Alex Speier, Boston Globe:
One member of the team confirmed to the Globe that there was constant traffic in 2018 to and from the area where the real-time feed used for determining whether to challenge on-field calls was broadcast. However, that source noted that the real-time video replay system was located next to the BATS video consoles that players use to review in-game at-bats.

According to that team member, Red Sox player traffic around those systems was constant — in no small part because players were constantly reviewing their swings and pitch selections from previous at-bats. Indeed, that same team member noted that it could have been possible for sign sequences to be stolen via the BATS system, albeit in a fashion that was slightly (at least one batter) behind real time.

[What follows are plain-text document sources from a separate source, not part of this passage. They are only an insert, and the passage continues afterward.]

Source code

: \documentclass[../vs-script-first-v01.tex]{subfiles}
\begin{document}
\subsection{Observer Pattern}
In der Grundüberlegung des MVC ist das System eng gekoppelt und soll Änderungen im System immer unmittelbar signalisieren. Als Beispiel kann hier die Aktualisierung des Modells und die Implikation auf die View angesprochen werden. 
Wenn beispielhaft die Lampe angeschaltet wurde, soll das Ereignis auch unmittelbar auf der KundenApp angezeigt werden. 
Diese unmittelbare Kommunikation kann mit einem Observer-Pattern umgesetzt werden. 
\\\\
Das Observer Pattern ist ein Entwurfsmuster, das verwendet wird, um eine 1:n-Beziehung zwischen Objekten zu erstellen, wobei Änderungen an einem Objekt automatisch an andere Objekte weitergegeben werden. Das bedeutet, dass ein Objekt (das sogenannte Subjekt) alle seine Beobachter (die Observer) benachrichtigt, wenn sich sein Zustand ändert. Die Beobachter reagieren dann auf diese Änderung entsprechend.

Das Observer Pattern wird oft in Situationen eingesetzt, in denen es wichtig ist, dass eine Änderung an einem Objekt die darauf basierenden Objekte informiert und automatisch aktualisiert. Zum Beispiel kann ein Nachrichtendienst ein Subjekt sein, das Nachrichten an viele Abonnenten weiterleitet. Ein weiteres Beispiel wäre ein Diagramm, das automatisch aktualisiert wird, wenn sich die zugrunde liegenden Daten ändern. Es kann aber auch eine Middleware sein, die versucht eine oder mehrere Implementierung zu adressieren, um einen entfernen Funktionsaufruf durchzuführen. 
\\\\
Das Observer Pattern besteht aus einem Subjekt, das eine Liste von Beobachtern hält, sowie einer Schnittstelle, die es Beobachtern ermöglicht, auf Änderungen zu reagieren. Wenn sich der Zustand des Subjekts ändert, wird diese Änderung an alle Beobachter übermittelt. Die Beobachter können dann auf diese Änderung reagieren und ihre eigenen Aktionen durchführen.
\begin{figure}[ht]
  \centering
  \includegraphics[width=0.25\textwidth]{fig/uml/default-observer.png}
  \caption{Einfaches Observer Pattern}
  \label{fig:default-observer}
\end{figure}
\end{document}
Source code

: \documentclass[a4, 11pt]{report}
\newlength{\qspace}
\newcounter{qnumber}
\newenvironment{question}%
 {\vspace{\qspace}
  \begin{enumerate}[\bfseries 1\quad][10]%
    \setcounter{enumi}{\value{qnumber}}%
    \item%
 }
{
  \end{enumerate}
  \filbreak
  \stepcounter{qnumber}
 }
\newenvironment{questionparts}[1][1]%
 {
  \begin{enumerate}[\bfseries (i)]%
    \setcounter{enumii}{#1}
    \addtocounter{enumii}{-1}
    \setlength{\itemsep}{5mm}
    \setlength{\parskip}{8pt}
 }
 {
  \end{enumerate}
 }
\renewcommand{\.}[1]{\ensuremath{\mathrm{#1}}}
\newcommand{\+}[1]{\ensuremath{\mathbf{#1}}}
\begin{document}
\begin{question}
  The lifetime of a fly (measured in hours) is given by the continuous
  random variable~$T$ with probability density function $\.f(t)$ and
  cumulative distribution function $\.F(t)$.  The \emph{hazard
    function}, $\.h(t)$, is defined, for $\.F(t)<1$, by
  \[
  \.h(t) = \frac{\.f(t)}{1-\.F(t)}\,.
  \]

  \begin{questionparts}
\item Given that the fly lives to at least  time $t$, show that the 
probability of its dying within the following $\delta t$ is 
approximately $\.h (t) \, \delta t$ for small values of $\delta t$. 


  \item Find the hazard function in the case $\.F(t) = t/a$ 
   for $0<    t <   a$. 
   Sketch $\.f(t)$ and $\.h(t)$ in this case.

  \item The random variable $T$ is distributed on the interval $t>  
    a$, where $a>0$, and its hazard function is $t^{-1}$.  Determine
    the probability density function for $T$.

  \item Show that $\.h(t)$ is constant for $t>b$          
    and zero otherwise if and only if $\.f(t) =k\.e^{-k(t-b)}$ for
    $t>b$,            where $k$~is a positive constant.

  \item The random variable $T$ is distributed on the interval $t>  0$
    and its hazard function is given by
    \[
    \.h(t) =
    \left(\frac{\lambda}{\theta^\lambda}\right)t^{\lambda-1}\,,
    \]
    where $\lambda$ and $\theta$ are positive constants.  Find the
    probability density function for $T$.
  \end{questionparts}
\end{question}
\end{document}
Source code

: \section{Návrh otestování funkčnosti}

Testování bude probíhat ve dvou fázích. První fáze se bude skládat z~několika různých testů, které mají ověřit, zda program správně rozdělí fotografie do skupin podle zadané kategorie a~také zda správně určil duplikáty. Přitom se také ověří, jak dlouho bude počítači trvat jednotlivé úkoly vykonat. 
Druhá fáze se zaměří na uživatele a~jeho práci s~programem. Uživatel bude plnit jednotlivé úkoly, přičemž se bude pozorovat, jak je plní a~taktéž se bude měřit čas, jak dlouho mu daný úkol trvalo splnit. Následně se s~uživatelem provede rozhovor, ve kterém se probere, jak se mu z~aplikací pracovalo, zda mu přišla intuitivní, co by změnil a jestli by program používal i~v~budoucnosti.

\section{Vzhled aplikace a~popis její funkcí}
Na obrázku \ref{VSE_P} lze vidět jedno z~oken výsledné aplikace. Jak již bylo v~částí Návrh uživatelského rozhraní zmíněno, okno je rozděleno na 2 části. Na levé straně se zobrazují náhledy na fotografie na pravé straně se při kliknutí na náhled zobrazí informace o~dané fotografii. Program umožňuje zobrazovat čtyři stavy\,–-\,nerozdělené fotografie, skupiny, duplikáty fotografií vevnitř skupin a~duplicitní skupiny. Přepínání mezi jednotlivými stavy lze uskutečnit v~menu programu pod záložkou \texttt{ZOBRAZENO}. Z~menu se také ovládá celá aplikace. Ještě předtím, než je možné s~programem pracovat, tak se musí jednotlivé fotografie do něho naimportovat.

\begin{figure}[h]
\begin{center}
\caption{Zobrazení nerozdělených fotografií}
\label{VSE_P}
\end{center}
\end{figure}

That said, the proximity of the BATS system to the real-time feed also would have created what was characterized as an almost unavoidable temptation to crack teams' sign sequences, something that could be used to relay pitch types and/or locations via traditional means.
Last season, according to Speier, "the Red Sox were among the teams that had pitchers keep sign-sequence cheat sheets in their hats out of concern for sign-stealing". In an interview from 2019, pitcher Rick Porcello said:
Major League Baseball is limiting mound visits because there are too many mound visits because we're worried about guys stealing signs. When you start altering rules in the game because of espionage, you start realizing this is pretty real, and it's not just the AL East doing it. It's everyone. But it's part of the game now. There's so much technology, so much video, 30 different camera angles where a coach can watch a flex in the forearm. You've got first base coaches standing on the foul lines trying to stare at catchers' signs. It's real. But it's part of the game.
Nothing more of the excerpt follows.